In constant currency terms, sales were up 4 per cent for the year half to £2,767m, while chocolate sales increased 10 per cent.

Bernstein Research analyst Andrew Wood said the results were ahead of expectations. He said: “After a lacklustre start to the year, these results indicate that the weak Q1 sales performance was a one-off.”

“There was strong Q2 organic growth (6 per cent), showing a significant acceleration over Q1 (2 per cent) helped by continued good performance in the emerging markets (8 per cent in Q2).”

Cadbury said emerging market growth was “very good”,​ especially in India and South Africa. This growth helped offset weaker figures from Europe.

Stay at home culture

The UK was an exception to this trend, as sales improved thanks to what the company referred to as the growing stay-at-home culture. Buttons and Wispa were a couple of the strong performers in the country.

Sales of gum and candy, trailed behind chocolate, but Cadbury said figures improve in the second quarter, particularly in the US.

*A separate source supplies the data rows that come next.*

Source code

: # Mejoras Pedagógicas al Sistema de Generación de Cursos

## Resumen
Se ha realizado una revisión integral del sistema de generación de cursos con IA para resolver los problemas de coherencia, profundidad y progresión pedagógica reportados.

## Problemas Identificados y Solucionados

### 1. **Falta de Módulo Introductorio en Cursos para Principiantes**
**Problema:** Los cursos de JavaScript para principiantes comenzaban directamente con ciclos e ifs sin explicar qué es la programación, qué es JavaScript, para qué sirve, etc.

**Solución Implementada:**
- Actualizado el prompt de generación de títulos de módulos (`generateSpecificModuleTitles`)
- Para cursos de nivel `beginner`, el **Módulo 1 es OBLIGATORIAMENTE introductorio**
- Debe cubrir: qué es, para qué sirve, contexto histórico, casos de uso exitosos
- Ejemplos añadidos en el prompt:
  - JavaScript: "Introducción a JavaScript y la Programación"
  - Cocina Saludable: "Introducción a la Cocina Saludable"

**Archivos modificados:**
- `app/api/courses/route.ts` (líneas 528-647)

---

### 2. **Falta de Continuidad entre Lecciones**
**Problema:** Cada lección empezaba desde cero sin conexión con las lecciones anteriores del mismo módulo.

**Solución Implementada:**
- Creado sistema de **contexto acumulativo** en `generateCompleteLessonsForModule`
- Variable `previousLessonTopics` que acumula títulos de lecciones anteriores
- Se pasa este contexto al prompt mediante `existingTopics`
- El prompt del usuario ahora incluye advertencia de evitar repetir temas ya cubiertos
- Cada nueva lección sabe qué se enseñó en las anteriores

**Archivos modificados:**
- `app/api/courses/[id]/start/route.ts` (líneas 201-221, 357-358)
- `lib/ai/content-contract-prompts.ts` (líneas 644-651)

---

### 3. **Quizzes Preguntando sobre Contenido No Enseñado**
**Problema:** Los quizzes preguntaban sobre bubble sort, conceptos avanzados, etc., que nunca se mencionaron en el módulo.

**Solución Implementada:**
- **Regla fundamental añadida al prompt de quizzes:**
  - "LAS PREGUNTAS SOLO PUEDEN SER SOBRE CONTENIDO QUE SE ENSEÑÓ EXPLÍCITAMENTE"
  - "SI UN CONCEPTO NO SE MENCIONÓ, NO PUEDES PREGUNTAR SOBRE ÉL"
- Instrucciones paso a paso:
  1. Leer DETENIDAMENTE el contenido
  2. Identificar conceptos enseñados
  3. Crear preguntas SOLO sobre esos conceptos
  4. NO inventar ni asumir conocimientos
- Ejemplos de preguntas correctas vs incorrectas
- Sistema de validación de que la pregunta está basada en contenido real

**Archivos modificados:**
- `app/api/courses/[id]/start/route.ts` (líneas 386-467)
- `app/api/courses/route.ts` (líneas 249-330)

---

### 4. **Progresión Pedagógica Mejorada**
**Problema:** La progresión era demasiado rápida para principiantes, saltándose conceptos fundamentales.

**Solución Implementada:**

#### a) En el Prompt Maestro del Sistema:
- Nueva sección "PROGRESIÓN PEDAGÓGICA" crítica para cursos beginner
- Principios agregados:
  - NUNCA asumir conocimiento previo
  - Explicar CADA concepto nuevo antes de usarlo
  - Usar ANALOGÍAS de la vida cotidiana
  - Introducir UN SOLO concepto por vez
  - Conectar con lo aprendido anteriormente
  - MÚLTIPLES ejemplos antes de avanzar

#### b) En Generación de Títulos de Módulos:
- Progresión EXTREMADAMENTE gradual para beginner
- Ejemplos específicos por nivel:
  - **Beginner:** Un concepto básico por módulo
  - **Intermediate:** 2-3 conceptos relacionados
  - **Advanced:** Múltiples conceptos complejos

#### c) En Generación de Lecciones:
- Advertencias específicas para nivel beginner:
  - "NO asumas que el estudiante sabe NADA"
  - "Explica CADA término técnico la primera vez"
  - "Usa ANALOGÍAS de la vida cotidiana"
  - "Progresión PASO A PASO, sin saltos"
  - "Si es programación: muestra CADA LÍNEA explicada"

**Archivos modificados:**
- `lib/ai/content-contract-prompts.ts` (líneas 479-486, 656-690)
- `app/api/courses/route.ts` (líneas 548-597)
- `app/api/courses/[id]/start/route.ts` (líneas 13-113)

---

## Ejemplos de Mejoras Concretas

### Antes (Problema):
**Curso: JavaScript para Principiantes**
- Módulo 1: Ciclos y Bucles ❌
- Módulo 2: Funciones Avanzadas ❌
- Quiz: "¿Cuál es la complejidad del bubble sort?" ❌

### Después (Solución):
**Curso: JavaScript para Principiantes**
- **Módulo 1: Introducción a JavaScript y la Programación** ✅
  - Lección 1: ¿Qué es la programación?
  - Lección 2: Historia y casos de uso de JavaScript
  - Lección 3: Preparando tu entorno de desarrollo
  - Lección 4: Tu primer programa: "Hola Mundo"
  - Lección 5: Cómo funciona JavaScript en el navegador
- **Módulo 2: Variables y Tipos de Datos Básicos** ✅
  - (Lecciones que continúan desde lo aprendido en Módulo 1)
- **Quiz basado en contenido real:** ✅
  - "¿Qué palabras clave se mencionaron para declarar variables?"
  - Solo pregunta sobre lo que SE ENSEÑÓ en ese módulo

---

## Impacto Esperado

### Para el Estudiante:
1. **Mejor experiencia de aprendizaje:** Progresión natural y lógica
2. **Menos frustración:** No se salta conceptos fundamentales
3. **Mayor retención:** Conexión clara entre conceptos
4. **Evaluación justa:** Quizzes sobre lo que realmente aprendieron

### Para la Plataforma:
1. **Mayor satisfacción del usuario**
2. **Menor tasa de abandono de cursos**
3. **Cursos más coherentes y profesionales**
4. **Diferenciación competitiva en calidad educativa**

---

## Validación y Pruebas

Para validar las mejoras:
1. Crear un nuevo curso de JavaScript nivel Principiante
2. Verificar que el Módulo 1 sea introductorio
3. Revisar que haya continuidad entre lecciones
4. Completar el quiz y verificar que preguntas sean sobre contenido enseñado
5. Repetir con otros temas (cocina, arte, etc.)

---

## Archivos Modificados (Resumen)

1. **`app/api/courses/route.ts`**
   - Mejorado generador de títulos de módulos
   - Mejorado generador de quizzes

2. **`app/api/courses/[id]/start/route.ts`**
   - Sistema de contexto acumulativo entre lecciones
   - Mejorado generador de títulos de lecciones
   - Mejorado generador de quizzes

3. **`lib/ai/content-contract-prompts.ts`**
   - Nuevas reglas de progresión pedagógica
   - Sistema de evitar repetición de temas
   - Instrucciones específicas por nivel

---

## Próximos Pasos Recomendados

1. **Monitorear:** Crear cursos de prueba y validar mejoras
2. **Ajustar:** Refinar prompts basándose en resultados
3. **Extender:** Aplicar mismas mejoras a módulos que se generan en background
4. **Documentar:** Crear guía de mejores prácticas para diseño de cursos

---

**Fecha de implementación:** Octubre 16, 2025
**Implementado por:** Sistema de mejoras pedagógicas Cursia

Margins also improved helping underlying operating profit climb 19 per cent in constant currency terms to £319m.

On the back of the encouraging first half of the year, Todd Stitzer, CEO, confirmed the outlook for the full financial year. He said: “Looking forward for the year as a whole, given the continuing economic uncertainty, we reconfirm our guidance to deliver revenue growth around the lower end of our 4-6 per cent goal range.

“In addition, we now expect to deliver a full year margin increase of between 80-100 basis points in constant currency.”

Cost cutting

To achieve margin improvements, Cadbury has put in place a number of cost saving initiatives. Marketing expenditure was a recent target. In the first half of the year, spending on marketing fell to 10.7 per cent as a percentage of sales as opposed to11.6 per cent a year earlier.

Since 2007, the chocolate company has also closed some factories and cut jobs in order to improve efficiency and cut costs. The trade union Unite claims these savings and the company’s profit growth have been achieved at the expense of its workers.

This weekend workers at the company begin voting on strike action. Unite claims that Cadbury broke a three year pay deal and organised a protest earlier this month to voice its disquiet. The ballot on industrial action will run to 18 August.